Run through the records and, wherever a line holds the word "docutils", return that line.
────────
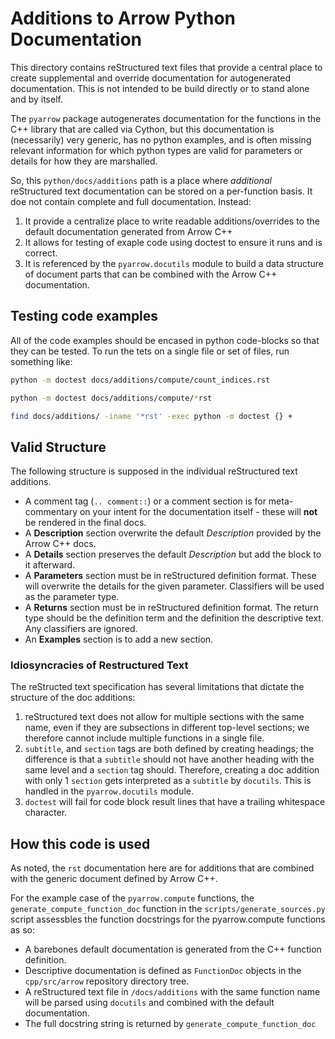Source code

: <!---
  Licensed to the Apache Software Foundation (ASF) under one
  or more contributor license agreements.  See the NOTICE file
  distributed with this work for additional information
  regarding copyright ownership.  The ASF licenses this file
  to you under the Apache License, Version 2.0 (the
  "License"); you may not use this file except in compliance
  with the License.  You may obtain a copy of the License at

    http://www.apache.org/licenses/LICENSE-2.0

  Unless required by applicable law or agreed to in writing,
  software distributed under the License is distributed on an
  "AS IS" BASIS, WITHOUT WARRANTIES OR CONDITIONS OF ANY
  KIND, either express or implied.  See the License for the
  specific language governing permissions and limitations
  under the License.
-->

# Additions to Arrow Python Documentation

This directory contains reStructured text files that provide a central place to create supplemental and override documentation for autogenerated documentation. This is not intended to be build directly or to stand alone and by itself.

The `pyarrow` package autogenerates documentation for the functions in the C++ library that are called via Cython, but this documentation is (necessarily) very generic, has no python examples, and is often missing relevant information for which python types are valid for parameters or details for how they are marshalled.

So, this `python/docs/additions` path is a place where *additional* reStructured text documentation can be stored on a per-function basis. It doe not contain complete and full documentation. Instead:

1. It provide a centralize place to write readable additions/overrides to the default documentation generated from Arrow C++
2. It allows for testing of exaple code using doctest to ensure it runs and is correct.
3. It is referenced by the `pyarrow.docutils` module to build a data structure of document parts that can be combined with the Arrow C++ documentation. 

## Testing code examples

All of the code examples should be encased in python code-blocks so that they can be tested.  To run the tets on a single file or set of files, run something like:

```bash
python -m doctest docs/additions/compute/count_indices.rst

python -m doctest docs/additions/compute/*rst

find docs/additions/ -iname '*rst' -exec python -m doctest {} +
```

## Valid Structure

The following structure is supposed in the individual reStructured text additions.  

* A comment tag (`.. comment::`) or a comment section is for meta-commentary on your intent for the documentation itself - these will **not** be rendered in the final docs.
* A **Description** section overwrite the default *Description* provided by the Arrow C++ docs.
* A **Details** section preserves the default *Description* but add the block to it afterward.
* A **Parameters** section must be in reStructured definition format. These will overwrite the details for the given parameter. Classifiers will be used as the parameter type.
* A **Returns** section must be in reStructured definition format. The return type should be the definition term and the definition the descriptive text. Any classifiers are ignored.
* An **Examples** section is to add a new section.

### Idiosyncracies of Restructured Text

The reStructed text specification has several limitations that dictate the structure of the doc additions:

1. reStructured text does not allow for multiple sections with the same name, even if they are subsections in different top-level sections; we therefore cannot include multiple functions in a single file.
2. `subtitle`, and `section` tags are both defined by creating headings; the difference is that a `subtitle` should not have another heading with the same level and a `section` tag should. Therefore, creating a doc addition with only 1 `section` gets interpreted as a `subtitle` by `docutils`. This is handled in the `pyarrow.docutils` module.
3. `doctest` will fail for code block result lines that have a trailing whitespace character.

## How this code is used 

As noted, the `rst` documentation here are for additions that are combined with the generic document defined by Arrow C++. 

For the example case of the `pyarrow.compute` functions, the `generate_compute_function_doc` function in the `scripts/generate_sources.py` script assessbles the function docstrings for the pyarrow.compute functions as so:

* A barebones default documentation is generated from the C++ function definition.
* Descriptive documentation is defined as `FunctionDoc` objects in the `cpp/src/arrow` repository directory tree.
* A reStructured text file in `/docs/additions` with the same function name will be parsed using `docutils` and combined with the default documentation.
* The full docstring string is returned by `generate_compute_function_doc`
────────
**ANSWER SECTION**
3. It is referenced by the `pyarrow.docutils` module to build a data structure of document parts that can be combined with the Arrow C++ documentation. 
2. `subtitle`, and `section` tags are both defined by creating headings; the difference is that a `subtitle` should not have another heading with the same level and a `section` tag should. Therefore, creating a doc addition with only 1 `section` gets interpreted as a `subtitle` by `docutils`. This is handled in the `pyarrow.docutils` module.
* A reStructured text file in `/docs/additions` with the same function name will be parsed using `docutils` and combined with the default documentation.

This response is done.